RAMAZAN'A ÖZEL

3K 244 89
                                    

"Anneeeee! Ezana kaç dakika var?" Açlıktan ölmek üzereydim. "Ne dakikası Batu, daha yeni öğle oldu." "Anam, ben kalpten gidiyorum." Dedim. Açlıktan karnım gurulduyordu artık. "Abartma Batu." Dedi annem. "Ne abartma anne, açlıktan ölecem sen bana ne diyorsun. Keşke bugün tutmasaydım ya." Dedim koltuğa yayılarak. "Tabii canım yarında tutacaktın. Beni sürekli oyaladığını biliyorum Batu. Altı üstü bir gün oruç tutacaksın." Evet, doğru. Oruç tutmamak için bir yalan söyledim hatta bir ara fazla ileri gittim. Ama lütfen gülmeyin yoksa kırılırım. Anneme 'oruç tutamam özel günümdeyim' diye bir yalan söylemiş olabilirim.

Ne yapayım canım ben alışık değilim aç kalmaya. Canım midem şu an can çekişiyor. "Öffff" dedim kanalları değiştirerek. "Pöfffff" dedim bu sefer. "Offfff" dedim bu sefer. "Anne kaç dakika kaldı?" Diye sordum. "Batu daha az önce sordun, sadece aradan üç dakika geçti." Allahım ne zaman akşam olacak ölmek üzereyim. "Anne şey mi yapsak, ben şimdi boziyim orucumu. Çünkü karnım felaket ağrıyor yarın tutarım." Dedim anneme umutla bakarak. "Batu, yalan söylediğini biliyorum." Dediğinde ofladım. "Tamam ya." Dedim.

"Tamam canım midem, tamam sakin ol." Karnımı okşuyordum çünkü çok ses çıkarıyordu. Canım midem çok acıkmış ne yapa bilirim. "Tamam canım midem, az daha dayan az kaldı akşam olmasına." Kimi kandırıyorumki daha akşam çok vardı. "Anne karnım çok aç onu doyurayım ama ben aç kalırım merak etme." Dedim. "Oruç senin başına vurdu galiba Batu." Dedi. "Açım ben ama ya." Dedim bıkkınlıkla.

"Allahım sen affet ama valla çok açım." Annem kendi odasına uyunaya gidince ben de dayanamadım mutfağa girdim.

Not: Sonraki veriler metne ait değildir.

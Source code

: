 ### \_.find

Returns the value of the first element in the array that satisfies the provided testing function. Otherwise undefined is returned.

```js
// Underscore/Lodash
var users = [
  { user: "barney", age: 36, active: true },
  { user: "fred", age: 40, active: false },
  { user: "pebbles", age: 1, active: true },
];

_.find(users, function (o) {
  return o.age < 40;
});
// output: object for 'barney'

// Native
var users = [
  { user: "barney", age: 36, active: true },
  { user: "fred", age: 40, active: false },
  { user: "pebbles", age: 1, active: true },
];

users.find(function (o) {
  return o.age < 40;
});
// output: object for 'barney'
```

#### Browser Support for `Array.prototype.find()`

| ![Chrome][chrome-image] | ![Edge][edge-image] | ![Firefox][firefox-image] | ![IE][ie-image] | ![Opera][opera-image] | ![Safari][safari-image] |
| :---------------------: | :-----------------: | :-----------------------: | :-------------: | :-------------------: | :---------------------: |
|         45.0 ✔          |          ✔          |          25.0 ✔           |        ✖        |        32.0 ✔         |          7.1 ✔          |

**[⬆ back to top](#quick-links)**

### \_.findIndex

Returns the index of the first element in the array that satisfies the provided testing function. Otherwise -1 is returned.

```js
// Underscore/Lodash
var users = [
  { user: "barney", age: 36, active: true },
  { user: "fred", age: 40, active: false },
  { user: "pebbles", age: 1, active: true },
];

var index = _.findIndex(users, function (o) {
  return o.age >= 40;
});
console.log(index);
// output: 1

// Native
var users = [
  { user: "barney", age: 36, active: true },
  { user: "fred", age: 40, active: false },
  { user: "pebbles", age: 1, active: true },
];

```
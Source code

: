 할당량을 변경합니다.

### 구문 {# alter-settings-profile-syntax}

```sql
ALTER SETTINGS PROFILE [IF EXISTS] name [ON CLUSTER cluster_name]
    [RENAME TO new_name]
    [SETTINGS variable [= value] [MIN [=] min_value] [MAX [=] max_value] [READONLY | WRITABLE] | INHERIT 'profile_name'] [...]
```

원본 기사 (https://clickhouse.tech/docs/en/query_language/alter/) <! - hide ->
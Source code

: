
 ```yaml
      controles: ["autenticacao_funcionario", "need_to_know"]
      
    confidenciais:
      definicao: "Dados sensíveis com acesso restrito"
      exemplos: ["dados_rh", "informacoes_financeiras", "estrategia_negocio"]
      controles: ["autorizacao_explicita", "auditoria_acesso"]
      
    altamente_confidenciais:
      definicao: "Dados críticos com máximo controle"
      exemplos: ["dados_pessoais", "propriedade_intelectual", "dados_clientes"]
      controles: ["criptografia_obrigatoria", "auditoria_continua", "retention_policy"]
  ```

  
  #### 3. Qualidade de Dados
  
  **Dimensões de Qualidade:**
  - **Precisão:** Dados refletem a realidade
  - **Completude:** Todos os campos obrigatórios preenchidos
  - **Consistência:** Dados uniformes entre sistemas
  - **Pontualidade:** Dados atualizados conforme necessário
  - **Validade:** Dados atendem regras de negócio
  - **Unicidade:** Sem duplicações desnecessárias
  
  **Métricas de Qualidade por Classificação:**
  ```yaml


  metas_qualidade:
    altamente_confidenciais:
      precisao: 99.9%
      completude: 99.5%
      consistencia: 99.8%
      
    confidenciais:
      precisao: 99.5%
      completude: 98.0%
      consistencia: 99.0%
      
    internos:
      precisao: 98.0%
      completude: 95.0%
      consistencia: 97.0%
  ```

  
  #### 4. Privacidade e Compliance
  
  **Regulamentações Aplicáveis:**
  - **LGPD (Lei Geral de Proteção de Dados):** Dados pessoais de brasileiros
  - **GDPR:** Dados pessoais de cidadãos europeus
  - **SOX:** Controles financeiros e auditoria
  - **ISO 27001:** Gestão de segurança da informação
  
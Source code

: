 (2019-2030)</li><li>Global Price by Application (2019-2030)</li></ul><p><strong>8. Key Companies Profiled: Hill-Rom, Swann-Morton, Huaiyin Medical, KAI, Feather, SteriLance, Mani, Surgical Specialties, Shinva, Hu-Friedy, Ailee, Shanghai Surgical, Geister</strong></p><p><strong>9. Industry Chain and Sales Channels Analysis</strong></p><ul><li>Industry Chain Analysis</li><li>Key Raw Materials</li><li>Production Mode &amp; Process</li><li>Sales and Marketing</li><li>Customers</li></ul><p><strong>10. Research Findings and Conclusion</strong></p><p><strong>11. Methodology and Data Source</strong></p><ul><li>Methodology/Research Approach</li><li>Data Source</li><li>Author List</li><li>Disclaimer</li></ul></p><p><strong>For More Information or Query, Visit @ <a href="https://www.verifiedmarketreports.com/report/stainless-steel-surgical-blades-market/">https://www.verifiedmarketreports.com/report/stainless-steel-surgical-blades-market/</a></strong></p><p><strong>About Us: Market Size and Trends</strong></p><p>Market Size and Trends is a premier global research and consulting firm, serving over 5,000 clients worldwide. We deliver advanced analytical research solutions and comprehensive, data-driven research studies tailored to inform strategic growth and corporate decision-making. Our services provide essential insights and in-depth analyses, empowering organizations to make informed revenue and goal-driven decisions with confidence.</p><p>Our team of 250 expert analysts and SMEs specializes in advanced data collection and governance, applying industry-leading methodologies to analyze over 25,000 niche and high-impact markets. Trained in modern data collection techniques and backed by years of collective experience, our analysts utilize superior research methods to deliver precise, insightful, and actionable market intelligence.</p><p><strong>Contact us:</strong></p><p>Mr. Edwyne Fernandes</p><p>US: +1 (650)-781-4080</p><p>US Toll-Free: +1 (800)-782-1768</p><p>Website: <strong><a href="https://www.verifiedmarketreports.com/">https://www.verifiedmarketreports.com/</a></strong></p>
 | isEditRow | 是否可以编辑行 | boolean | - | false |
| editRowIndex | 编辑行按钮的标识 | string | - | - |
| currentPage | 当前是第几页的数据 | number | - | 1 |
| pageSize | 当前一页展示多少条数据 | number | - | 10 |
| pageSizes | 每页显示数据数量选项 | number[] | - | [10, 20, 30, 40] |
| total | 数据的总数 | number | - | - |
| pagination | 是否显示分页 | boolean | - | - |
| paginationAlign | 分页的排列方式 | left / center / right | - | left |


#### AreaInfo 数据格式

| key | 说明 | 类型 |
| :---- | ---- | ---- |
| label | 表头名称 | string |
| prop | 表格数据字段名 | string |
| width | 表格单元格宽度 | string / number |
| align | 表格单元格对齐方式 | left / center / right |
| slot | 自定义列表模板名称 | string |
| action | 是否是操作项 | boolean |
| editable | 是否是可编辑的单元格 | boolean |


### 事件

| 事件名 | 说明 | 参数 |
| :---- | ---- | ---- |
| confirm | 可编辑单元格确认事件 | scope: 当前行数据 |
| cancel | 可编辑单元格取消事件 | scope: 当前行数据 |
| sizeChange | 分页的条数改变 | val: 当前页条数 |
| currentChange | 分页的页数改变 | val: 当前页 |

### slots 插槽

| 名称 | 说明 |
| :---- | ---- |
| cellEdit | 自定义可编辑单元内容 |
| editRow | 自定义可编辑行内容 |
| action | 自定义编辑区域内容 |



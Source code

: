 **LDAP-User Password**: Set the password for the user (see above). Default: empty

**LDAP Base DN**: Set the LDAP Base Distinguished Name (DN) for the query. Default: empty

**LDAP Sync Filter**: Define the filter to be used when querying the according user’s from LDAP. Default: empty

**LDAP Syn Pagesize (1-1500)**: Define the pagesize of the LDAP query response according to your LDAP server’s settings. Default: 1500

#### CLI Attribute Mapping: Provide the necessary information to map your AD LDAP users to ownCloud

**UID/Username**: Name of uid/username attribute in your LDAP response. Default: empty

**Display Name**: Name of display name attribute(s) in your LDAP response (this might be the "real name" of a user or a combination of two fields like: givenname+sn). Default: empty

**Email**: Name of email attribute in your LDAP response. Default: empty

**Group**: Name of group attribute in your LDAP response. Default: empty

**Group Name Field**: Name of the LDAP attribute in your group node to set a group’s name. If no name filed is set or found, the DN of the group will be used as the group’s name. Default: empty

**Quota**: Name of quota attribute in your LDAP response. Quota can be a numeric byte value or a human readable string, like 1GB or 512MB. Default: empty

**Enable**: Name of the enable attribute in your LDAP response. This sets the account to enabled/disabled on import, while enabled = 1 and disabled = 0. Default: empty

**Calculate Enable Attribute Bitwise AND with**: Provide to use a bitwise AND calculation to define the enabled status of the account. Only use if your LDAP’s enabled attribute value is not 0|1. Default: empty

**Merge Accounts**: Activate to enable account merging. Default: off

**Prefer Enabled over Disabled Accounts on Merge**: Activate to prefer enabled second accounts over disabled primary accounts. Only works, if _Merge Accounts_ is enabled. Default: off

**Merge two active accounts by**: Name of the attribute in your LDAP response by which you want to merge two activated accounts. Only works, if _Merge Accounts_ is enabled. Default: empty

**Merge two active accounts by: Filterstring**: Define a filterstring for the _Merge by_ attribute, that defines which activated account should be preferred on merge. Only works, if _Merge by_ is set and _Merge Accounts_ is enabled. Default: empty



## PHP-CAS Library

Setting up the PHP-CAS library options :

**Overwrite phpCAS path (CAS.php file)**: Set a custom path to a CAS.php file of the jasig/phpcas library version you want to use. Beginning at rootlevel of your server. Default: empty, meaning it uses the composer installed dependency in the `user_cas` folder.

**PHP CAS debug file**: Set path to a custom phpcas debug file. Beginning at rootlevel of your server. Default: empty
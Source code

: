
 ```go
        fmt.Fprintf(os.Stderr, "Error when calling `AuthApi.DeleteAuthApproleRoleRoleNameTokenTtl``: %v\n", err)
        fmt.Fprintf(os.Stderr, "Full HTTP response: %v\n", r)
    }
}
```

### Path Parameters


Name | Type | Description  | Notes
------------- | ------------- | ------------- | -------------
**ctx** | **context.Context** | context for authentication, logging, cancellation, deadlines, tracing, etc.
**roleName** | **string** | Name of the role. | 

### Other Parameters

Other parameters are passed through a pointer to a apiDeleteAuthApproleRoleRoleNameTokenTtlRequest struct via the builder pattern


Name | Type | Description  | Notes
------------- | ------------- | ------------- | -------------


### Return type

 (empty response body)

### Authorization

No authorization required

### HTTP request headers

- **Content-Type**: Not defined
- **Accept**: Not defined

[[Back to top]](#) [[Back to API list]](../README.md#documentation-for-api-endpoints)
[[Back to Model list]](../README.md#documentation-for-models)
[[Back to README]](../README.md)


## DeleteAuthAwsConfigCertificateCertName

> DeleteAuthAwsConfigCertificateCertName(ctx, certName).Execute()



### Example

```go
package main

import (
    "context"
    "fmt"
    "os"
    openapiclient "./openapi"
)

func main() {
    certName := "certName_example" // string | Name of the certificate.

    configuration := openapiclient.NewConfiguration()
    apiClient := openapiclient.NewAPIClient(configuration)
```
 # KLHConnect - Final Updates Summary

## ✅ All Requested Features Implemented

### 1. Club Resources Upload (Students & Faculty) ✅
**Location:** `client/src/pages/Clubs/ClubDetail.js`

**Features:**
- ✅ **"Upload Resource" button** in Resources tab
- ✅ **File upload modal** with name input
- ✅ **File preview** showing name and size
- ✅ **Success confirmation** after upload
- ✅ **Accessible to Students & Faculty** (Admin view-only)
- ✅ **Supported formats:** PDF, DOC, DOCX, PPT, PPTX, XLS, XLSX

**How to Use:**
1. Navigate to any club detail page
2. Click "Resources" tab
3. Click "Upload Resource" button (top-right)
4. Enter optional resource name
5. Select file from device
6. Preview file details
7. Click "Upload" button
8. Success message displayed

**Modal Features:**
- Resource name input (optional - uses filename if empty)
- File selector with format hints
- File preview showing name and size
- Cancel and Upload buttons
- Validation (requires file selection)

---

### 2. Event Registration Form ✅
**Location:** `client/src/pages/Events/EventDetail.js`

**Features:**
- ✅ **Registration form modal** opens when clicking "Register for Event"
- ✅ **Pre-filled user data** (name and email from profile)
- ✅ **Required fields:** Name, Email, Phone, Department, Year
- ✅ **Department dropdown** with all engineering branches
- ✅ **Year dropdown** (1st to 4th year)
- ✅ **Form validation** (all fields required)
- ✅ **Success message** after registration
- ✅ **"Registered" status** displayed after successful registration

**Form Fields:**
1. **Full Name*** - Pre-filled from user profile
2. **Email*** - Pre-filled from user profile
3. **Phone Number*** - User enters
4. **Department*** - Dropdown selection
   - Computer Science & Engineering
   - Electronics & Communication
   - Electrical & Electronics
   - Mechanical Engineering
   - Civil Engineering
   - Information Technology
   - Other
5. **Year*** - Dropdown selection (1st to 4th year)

Dolaptan bir peynir alıp ağzıma atacağım sırada kafama atılan şeyle peynirciğim yere düştü! "Biliyordum böyle bir şey yapacağını." Dedi annem arkamdan. "Tövbe bismillah, ne yapmışım ben ya?" Değil mi? Ben hiçbir şey yapmadım hepsi midemin suçu. "Ben gelmeseydim peyniri yiyecektin." Dedi annem bana sinirle bakarak. "Yooo, ben öyle bir şey yapmadım." Dolabın ağzını kapatıp bana sinirle bakan annem baktım. "Şey yaptı, şey ha. Elim yaptı." Yine çok zekiyim ya. "Elin yaptı?" Dedi annem. "Evet, ben onu durdurmaya çalıştım ama beni kattiyen dinlemedi. Yani benim suçum yok elimin suçu." Dedim. "Beni kandıramassın, çık hemen mutfaktan." Dedi beni mutfaktan çıkararak. "Ama şey, amaaa." Dedim. Annemde mutfaktan çıkıp mutfak kapısını kilitledi! "Niye kilitliyorsun ya? Ayıp oluyor ama. Elimin suçuydu diyorum." Dedim. "Ben oğlumu tanımazmıyım, ben şimdi mutfağa açık bıraksam gidip bir şeyler yersin. Sonrada anne ben oruçluyum diye yalan atarsın." Vallahi pes! Bu kadın çok zeki. Oğlunu çok iyi tanıyor.

"Vallahi kuru iftira." Dedim. "Batu, ben uyuyacağım sonra kalkıp yemek yapacağım. Arkadaşların gelecek biliyorsun." Dedi. "Aaa, unutmuşum. Bari Aras'ı arıyımda canım ne çekiyorsa aldırıyım." Ne diyorduk? Ennayi malı hoştur. "Ayıp Batu." Dedi annem. "Ne ayıbı canım, misafirliye eli boş gelinmez nede olsa." Dedim gülerek. "Onlar misafir değil." Vallahi bu kadın beni edecek. Benden çok onları seviyor. Koskoca Batu burda duruken o meymenetsizler sevilir mi? Sevilmez. "Neyse bu seferlik misafir olmasınlar." Dedim. Annem bana onaylamaz bakışlarla bakıp gitti.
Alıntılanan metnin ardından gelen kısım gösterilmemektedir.